[Source texts of formatted documents]
============
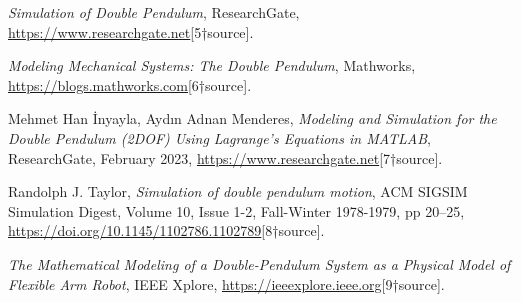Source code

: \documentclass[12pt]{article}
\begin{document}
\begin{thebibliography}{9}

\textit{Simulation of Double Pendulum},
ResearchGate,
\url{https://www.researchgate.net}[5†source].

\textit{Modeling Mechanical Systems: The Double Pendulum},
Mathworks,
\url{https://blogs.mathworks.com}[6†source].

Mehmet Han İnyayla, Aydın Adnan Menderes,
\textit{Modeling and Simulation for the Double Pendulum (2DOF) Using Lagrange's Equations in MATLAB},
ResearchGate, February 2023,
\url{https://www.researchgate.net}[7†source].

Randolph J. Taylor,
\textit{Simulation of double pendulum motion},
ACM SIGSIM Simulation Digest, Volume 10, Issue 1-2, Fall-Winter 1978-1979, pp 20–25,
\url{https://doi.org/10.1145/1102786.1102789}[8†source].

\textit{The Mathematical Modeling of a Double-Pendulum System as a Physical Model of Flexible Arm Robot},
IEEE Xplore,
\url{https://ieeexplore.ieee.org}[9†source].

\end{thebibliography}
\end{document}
============
Task statement
Take the data above and set it down exactly, images excluded.

Answer for this exercise
Source code

: \documentclass[12pt]{article}
\begin{document}
\begin{thebibliography}{9}

\textit{Simulation of Double Pendulum},
ResearchGate,
\url{https://www.researchgate.net}[5†source].

\textit{Modeling Mechanical Systems: The Double Pendulum},
Mathworks,
\url{https://blogs.mathworks.com}[6†source].

Mehmet Han İnyayla, Aydın Adnan Menderes,
\textit{Modeling and Simulation for the Double Pendulum (2DOF) Using Lagrange's Equations in MATLAB},
ResearchGate, February 2023,
\url{https://www.researchgate.net}[7†source].

Randolph J. Taylor,
\textit{Simulation of double pendulum motion},
ACM SIGSIM Simulation Digest, Volume 10, Issue 1-2, Fall-Winter 1978-1979, pp 20–25,
\url{https://doi.org/10.1145/1102786.1102789}[8†source].

\textit{The Mathematical Modeling of a Double-Pendulum System as a Physical Model of Flexible Arm Robot},
IEEE Xplore,
\url{https://ieeexplore.ieee.org}[9†source].

\end{thebibliography}
\end{document}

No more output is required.